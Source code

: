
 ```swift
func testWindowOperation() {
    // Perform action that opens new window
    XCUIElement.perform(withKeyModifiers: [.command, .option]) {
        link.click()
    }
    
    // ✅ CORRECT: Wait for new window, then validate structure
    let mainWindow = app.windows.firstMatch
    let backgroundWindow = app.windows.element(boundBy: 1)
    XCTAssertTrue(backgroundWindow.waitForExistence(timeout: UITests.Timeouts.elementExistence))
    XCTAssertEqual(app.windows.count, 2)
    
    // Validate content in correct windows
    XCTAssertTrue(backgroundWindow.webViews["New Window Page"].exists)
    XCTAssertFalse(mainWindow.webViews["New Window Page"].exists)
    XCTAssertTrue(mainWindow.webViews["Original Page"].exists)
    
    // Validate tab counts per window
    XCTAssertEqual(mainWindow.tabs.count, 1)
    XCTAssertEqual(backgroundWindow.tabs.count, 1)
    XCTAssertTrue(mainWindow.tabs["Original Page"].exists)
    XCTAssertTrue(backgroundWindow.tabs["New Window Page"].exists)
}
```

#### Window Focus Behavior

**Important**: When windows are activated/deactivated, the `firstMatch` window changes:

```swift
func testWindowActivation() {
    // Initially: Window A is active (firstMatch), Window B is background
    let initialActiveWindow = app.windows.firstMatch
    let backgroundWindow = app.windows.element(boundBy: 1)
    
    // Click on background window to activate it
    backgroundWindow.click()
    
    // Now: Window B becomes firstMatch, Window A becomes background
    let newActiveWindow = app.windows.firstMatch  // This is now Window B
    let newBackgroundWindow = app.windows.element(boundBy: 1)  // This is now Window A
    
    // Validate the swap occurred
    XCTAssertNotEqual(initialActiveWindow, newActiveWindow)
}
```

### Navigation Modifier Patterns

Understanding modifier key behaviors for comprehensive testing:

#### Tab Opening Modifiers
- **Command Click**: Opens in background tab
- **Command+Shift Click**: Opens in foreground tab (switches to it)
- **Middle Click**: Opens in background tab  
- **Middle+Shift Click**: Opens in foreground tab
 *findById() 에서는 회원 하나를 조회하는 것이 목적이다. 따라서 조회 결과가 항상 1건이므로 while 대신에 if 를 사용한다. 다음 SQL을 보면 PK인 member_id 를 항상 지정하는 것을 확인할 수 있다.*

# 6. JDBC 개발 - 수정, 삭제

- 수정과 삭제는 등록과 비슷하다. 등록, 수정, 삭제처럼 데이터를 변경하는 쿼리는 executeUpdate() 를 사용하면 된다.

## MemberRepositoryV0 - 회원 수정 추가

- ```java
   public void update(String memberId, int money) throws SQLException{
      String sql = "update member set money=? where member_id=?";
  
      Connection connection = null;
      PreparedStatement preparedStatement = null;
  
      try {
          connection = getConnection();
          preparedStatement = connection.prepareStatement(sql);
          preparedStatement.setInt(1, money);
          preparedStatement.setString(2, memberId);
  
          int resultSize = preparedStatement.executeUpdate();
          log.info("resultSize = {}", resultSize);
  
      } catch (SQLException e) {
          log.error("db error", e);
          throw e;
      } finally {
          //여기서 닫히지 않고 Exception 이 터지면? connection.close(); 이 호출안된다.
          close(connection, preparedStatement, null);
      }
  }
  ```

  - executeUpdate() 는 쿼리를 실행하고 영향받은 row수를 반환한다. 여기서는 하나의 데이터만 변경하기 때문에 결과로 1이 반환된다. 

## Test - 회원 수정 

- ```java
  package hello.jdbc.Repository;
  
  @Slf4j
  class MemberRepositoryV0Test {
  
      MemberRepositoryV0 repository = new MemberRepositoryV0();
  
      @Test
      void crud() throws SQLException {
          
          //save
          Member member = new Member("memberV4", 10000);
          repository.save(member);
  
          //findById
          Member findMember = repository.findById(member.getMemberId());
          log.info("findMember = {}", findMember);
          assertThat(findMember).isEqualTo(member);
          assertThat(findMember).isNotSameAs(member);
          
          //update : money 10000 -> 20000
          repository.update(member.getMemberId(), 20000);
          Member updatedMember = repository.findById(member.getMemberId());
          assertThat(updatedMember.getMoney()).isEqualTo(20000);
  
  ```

-=-=-=-=-

→ **REQUIRED ACTION**
Send back exactly the lines of the listing above, beginning at the line containing "- **Middle Click**: Opens in background tab" and ending with the last. Add nothing.

→ **EXPECTED ANSWER**
- **Middle Click**: Opens in background tab  
- **Middle+Shift Click**: Opens in foreground tab
 *findById() 에서는 회원 하나를 조회하는 것이 목적이다. 따라서 조회 결과가 항상 1건이므로 while 대신에 if 를 사용한다. 다음 SQL을 보면 PK인 member_id 를 항상 지정하는 것을 확인할 수 있다.*

# 6. JDBC 개발 - 수정, 삭제

- 수정과 삭제는 등록과 비슷하다. 등록, 수정, 삭제처럼 데이터를 변경하는 쿼리는 executeUpdate() 를 사용하면 된다.

## MemberRepositoryV0 - 회원 수정 추가

- ```java
   public void update(String memberId, int money) throws SQLException{
      String sql = "update member set money=? where member_id=?";
  
      Connection connection = null;
      PreparedStatement preparedStatement = null;
  
      try {
          connection = getConnection();
          preparedStatement = connection.prepareStatement(sql);
          preparedStatement.setInt(1, money);
          preparedStatement.setString(2, memberId);
  
          int resultSize = preparedStatement.executeUpdate();
          log.info("resultSize = {}", resultSize);
  
      } catch (SQLException e) {
          log.error("db error", e);
          throw e;
      } finally {
          //여기서 닫히지 않고 Exception 이 터지면? connection.close(); 이 호출안된다.
          close(connection, preparedStatement, null);
      }
  }
  ```

  - executeUpdate() 는 쿼리를 실행하고 영향받은 row수를 반환한다. 여기서는 하나의 데이터만 변경하기 때문에 결과로 1이 반환된다. 

## Test - 회원 수정 

- ```java
  package hello.jdbc.Repository;
  
  @Slf4j
  class MemberRepositoryV0Test {
  
      MemberRepositoryV0 repository = new MemberRepositoryV0();
  
      @Test
      void crud() throws SQLException {
          
          //save
          Member member = new Member("memberV4", 10000);
          repository.save(member);
  
          //findById
          Member findMember = repository.findById(member.getMemberId());
          log.info("findMember = {}", findMember);
          assertThat(findMember).isEqualTo(member);
          assertThat(findMember).isNotSameAs(member);
          
          //update : money 10000 -> 20000
          repository.update(member.getMemberId(), 20000);
          Member updatedMember = repository.findById(member.getMemberId());
          assertThat(updatedMember.getMoney()).isEqualTo(20000);
  
  ```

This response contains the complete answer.